Poorer detainees are forced to endure confinement in jail, which can easily upend the financial lives of the individual and their loved ones. Sadder still, for those found innocent, there's no recourse available to undo these harmful effects and restore life back to the way it was. The system dismantles social, familial, and financial livelihoods in the name of overarching justice as a feature rather than an exception.
'Racial coding' sadly plays a role in this divergence of advantages, too
Returning briefly to the dichotomy of opportunities engrained in the school system, it's clear that the weight money commands goes beyond just a wealth gap issue. In communities across America, families who happen to exist within the racial minority overwhelmingly also manage to find themselves squeezed into these lesser-endowed districts. This creates a tangible segregation of students in both opportunities to learn through the inclusion of diverse voices, and in the form of financial resources that flow into educational institutions.
It's hard to quantify the entirety of damage that individual policies and decisions inflict on Black and Brown families when stacked up against one another, but the visceral effects aren't difficult to see. The reality is that our economic system disadvantages minority groups from the start, and social consciousness has been carefully curated by decades of targeted messaging into thinking that social welfare programs are an unwarranted handout rather than a valuable policy objective. Lobbying efforts have turned the narrative into a question about the habits and motivations of the people who stand to benefit from increased social programming, rather than talking about the good that these kinds of policies would do. Flip the conversation, and it's also clear that motivations and questions of "worthiness" are scarce when discussing tax breaks for corporations or enhanced incentives for wealthy individuals. This divergence is, of course, by design.

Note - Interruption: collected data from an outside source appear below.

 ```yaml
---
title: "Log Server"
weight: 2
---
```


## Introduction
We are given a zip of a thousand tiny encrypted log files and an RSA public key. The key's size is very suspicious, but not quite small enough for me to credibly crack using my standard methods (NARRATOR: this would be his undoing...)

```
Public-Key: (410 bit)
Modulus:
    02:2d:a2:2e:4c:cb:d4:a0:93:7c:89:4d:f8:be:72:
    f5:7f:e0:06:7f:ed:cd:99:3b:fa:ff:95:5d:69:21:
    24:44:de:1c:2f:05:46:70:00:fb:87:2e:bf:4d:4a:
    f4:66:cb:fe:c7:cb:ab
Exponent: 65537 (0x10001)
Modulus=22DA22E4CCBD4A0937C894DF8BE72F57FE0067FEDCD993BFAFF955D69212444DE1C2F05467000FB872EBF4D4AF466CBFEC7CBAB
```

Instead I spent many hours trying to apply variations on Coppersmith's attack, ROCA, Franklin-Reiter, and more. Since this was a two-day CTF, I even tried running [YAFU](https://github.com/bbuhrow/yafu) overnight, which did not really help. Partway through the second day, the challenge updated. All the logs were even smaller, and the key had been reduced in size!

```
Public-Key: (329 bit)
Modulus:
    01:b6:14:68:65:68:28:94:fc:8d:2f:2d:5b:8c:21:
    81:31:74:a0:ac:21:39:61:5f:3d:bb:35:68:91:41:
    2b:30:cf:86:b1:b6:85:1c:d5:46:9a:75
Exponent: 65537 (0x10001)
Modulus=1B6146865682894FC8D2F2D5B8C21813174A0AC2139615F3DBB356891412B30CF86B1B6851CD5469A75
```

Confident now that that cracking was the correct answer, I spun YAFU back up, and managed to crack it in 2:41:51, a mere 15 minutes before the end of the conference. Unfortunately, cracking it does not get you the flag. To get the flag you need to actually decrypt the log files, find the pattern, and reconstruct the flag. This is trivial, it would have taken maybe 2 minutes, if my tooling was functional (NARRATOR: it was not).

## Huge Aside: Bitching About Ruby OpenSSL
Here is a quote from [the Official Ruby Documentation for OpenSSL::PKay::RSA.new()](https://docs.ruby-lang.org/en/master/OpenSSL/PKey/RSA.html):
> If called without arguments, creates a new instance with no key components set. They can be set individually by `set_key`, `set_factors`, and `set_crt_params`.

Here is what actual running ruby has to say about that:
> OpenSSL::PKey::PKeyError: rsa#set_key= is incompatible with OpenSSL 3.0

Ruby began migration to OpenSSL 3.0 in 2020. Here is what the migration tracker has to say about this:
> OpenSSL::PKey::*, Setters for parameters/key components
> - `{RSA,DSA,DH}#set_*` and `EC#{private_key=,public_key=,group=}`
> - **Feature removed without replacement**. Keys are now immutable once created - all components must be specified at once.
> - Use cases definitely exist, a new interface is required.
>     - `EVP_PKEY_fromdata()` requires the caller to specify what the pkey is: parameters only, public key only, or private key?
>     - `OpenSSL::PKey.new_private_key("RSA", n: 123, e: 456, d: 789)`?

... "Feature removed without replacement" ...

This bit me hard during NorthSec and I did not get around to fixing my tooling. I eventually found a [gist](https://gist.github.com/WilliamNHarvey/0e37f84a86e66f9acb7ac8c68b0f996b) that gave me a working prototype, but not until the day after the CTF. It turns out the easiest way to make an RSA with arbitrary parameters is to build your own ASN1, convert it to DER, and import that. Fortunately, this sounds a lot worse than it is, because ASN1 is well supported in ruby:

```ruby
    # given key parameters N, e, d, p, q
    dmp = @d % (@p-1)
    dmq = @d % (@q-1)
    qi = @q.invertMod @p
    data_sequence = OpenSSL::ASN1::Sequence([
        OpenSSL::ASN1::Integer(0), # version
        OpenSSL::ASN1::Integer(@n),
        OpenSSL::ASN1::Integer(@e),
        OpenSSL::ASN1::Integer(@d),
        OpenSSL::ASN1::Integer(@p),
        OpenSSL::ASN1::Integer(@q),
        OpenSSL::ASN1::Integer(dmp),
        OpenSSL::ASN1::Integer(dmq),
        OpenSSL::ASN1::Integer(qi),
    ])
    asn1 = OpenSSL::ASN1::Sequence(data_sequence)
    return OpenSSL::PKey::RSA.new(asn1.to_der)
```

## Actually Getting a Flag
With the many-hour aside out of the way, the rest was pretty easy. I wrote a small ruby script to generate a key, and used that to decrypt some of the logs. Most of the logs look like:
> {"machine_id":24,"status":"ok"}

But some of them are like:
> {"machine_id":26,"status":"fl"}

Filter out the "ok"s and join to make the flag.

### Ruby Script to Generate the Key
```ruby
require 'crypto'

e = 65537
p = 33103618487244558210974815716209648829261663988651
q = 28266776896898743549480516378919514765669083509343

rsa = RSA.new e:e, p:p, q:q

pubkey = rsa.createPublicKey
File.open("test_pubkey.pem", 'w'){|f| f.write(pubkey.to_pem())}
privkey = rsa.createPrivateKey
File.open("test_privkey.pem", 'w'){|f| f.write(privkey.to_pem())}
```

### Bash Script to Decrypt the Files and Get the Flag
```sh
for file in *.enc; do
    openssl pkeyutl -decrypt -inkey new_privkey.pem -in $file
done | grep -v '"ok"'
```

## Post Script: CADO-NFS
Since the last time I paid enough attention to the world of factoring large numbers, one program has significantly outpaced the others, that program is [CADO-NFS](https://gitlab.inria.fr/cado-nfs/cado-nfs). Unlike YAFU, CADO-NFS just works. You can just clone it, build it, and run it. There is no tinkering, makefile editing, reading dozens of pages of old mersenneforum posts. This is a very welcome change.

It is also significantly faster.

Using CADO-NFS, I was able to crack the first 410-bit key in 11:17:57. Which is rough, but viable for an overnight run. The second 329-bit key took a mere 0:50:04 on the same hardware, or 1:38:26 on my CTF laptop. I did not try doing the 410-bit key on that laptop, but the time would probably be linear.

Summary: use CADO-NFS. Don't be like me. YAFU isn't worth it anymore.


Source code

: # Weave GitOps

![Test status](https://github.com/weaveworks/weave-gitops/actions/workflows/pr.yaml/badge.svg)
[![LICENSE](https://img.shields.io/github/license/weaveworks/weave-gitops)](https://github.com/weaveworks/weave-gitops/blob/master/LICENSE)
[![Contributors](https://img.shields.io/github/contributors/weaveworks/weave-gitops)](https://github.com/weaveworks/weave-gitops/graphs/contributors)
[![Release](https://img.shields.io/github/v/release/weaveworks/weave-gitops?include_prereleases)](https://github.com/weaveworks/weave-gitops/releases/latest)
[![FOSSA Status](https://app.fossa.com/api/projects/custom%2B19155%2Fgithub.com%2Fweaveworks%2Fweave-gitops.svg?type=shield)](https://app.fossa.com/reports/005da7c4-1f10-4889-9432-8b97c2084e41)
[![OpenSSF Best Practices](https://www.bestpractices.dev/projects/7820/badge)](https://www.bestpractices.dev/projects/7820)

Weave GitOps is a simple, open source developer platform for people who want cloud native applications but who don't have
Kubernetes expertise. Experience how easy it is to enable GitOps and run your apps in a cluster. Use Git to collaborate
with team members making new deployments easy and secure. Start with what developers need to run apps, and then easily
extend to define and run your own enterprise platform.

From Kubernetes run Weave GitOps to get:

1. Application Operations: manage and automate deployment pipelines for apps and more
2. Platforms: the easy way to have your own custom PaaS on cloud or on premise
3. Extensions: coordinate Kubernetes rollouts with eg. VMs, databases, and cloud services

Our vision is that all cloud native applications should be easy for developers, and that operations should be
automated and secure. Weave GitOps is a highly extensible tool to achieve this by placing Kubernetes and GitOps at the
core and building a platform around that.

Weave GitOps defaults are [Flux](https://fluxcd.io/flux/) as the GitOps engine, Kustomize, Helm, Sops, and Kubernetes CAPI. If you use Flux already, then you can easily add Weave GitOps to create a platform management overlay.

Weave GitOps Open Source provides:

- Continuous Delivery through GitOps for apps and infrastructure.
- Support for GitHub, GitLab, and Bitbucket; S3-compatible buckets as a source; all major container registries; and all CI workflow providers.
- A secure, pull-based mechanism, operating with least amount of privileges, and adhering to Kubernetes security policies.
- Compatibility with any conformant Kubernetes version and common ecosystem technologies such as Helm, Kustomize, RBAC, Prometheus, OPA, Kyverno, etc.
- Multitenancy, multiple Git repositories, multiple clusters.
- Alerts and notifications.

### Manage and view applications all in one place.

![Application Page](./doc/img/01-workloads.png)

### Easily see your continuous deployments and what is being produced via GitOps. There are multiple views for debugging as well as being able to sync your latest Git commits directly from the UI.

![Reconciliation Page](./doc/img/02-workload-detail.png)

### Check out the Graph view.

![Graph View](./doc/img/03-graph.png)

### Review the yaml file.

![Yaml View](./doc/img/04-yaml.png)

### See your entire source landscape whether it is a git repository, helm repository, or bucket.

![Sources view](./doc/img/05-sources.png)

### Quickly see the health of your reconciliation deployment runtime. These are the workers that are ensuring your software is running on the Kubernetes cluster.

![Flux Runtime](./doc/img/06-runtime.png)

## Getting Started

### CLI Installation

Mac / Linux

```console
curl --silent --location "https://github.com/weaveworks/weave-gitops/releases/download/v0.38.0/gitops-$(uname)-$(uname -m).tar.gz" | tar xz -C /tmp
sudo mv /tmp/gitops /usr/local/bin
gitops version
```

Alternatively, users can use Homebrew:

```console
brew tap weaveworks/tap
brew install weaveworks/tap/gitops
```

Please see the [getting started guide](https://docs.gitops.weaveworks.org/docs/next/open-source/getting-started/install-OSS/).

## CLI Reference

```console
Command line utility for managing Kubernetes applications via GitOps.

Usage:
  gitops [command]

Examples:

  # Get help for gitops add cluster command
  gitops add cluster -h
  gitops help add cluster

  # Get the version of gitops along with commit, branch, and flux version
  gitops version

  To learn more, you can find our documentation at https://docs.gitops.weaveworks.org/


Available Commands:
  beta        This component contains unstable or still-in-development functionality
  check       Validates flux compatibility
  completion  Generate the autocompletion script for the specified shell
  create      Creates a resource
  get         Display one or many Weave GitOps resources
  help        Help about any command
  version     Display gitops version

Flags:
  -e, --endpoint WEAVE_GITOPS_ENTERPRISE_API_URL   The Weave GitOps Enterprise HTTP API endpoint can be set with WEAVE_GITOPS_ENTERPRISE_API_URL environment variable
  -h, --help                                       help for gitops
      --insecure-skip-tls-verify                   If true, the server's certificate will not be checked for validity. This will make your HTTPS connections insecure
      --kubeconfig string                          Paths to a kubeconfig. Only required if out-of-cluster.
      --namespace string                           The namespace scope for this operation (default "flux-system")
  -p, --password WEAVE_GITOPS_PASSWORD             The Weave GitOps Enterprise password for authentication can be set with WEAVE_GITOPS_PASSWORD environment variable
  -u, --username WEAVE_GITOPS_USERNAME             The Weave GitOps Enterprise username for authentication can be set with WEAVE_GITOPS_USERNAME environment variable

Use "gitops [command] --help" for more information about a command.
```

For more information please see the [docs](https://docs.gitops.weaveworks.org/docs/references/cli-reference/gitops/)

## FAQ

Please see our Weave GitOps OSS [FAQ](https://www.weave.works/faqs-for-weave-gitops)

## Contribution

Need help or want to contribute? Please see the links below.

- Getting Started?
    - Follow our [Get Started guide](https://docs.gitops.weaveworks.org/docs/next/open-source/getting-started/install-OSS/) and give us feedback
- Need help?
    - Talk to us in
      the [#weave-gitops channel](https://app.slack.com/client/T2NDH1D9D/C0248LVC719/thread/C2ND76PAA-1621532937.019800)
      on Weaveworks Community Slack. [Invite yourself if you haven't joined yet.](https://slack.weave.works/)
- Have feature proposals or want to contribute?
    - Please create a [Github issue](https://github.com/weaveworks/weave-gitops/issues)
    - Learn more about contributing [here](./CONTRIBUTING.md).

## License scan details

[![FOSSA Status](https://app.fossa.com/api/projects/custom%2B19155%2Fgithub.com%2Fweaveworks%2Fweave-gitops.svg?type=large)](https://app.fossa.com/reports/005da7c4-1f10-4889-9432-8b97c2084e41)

At bottom: Americans inherently understand this problematic relationship
Perhaps the most egregious feature of a system that unfailingly favors the rich is its brazenness. Everyday Americans overwhelmingly can see the system at work, and yet widespread organized dissent remains outside the grasp of those most negatively affected by its sinister mission. Pew Research Center reported in 2020 that 70% of all adults identify the U.S. economic system as "unfairly favoring the powerful interests," with just 29% considering it "generally fair to most Americans."
Similarly, the study found that 82% of Americans see "people who are wealthy" as having too much power and influence in the modern economy, while "people who are poor" saw 75% of respondents saying they had "not enough" influence. Considering the volume of Americans who are classified as "poor" (37.9 million people classified as living in poverty in 2022, or 11.5% of the population, via the U.S. Census Bureau) compared to the 735 billionaires and nearly 22 million millionaires, according to Forbes (as of 2023), the democratic process should absolutely favor them. Without collective action, however, no change is likely looming on the horizon. JT Chapman of the YouTube channel Second Thought notes that while Democratic candidates often talk about progressive issues that would shift this conversation significantly, the almost always fail to come up with major wins for poorer Americans by design — the designs of the system itself.